── Data listing ──

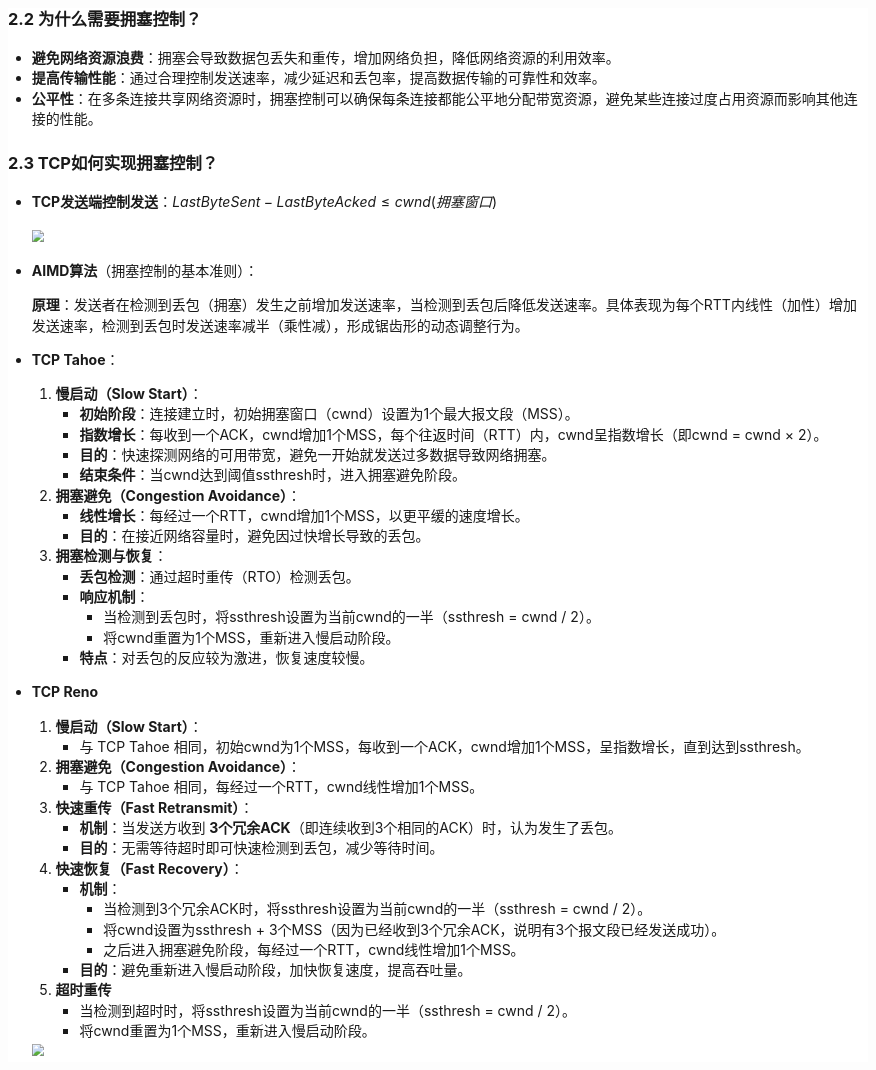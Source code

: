 ### 2.2 为什么需要拥塞控制？

- **避免网络资源浪费**：拥塞会导致数据包丢失和重传，增加网络负担，降低网络资源的利用效率。
- **提高传输性能**：通过合理控制发送速率，减少延迟和丢包率，提高数据传输的可靠性和效率。
- **公平性**：在多条连接共享网络资源时，拥塞控制可以确保每条连接都能公平地分配带宽资源，避免某些连接过度占用资源而影响其他连接的性能。

### 2.3 TCP如何实现拥塞控制？

* **TCP发送端控制发送**：$LastByteSent- LastByteAcked ≤ cwnd (拥塞窗口)$

  <img src="{{ site.baseurl }}/img/【网络系统与控制】/image8.png" style="zoom:75%;" />

- **AIMD算法**（拥塞控制的基本准则）：

  **原理**：发送者在检测到丢包（拥塞）发生之前增加发送速率，当检测到丢包后降低发送速率。具体表现为每个RTT内线性（加性）增加发送速率，检测到丢包时发送速率减半（乘性减），形成锯齿形的动态调整行为。

- **TCP Tahoe**：

  1. **慢启动（Slow Start）**：
     - **初始阶段**：连接建立时，初始拥塞窗口（cwnd）设置为1个最大报文段（MSS）。
     - **指数增长**：每收到一个ACK，cwnd增加1个MSS，每个往返时间（RTT）内，cwnd呈指数增长（即cwnd = cwnd × 2）。
     - **目的**：快速探测网络的可用带宽，避免一开始就发送过多数据导致网络拥塞。
     - **结束条件**：当cwnd达到阈值ssthresh时，进入拥塞避免阶段。
  2. **拥塞避免（Congestion Avoidance）**：
     - **线性增长**：每经过一个RTT，cwnd增加1个MSS，以更平缓的速度增长。
     - **目的**：在接近网络容量时，避免因过快增长导致的丢包。
  3. **拥塞检测与恢复**：
     - **丢包检测**：通过超时重传（RTO）检测丢包。
     - **响应机制**：
       - 当检测到丢包时，将ssthresh设置为当前cwnd的一半（ssthresh = cwnd / 2）。
       - 将cwnd重置为1个MSS，重新进入慢启动阶段。
     - **特点**：对丢包的反应较为激进，恢复速度较慢。

- **TCP Reno**

  1. **慢启动（Slow Start）**：
     - 与 TCP Tahoe 相同，初始cwnd为1个MSS，每收到一个ACK，cwnd增加1个MSS，呈指数增长，直到达到ssthresh。
  2. **拥塞避免（Congestion Avoidance）**：
     - 与 TCP Tahoe 相同，每经过一个RTT，cwnd线性增加1个MSS。
  3. **快速重传（Fast Retransmit）**：
     - **机制**：当发送方收到 **3个冗余ACK**（即连续收到3个相同的ACK）时，认为发生了丢包。
     - **目的**：无需等待超时即可快速检测到丢包，减少等待时间。
  4. **快速恢复（Fast Recovery）**：
     - **机制**：
       - 当检测到3个冗余ACK时，将ssthresh设置为当前cwnd的一半（ssthresh = cwnd / 2）。
       - 将cwnd设置为ssthresh + 3个MSS（因为已经收到3个冗余ACK，说明有3个报文段已经发送成功）。
       - 之后进入拥塞避免阶段，每经过一个RTT，cwnd线性增加1个MSS。
     - **目的**：避免重新进入慢启动阶段，加快恢复速度，提高吞吐量。
  5. **超时重传**
     * 当检测到超时时，将ssthresh设置为当前cwnd的一半（ssthresh = cwnd / 2）。
     * 将cwnd重置为1个MSS，重新进入慢启动阶段。

  <img src="{{ site.baseurl }}/img/【网络系统与控制】/image7.png" style="zoom:75%;" />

───

*Problem to solve:*
Gather all lines from the listing above in which "baseurl" occurs.

*Answer box:*
  <img src="{{ site.baseurl }}/img/【网络系统与控制】/image8.png" style="zoom:75%;" />
  <img src="{{ site.baseurl }}/img/【网络系统与控制】/image7.png" style="zoom:75%;" />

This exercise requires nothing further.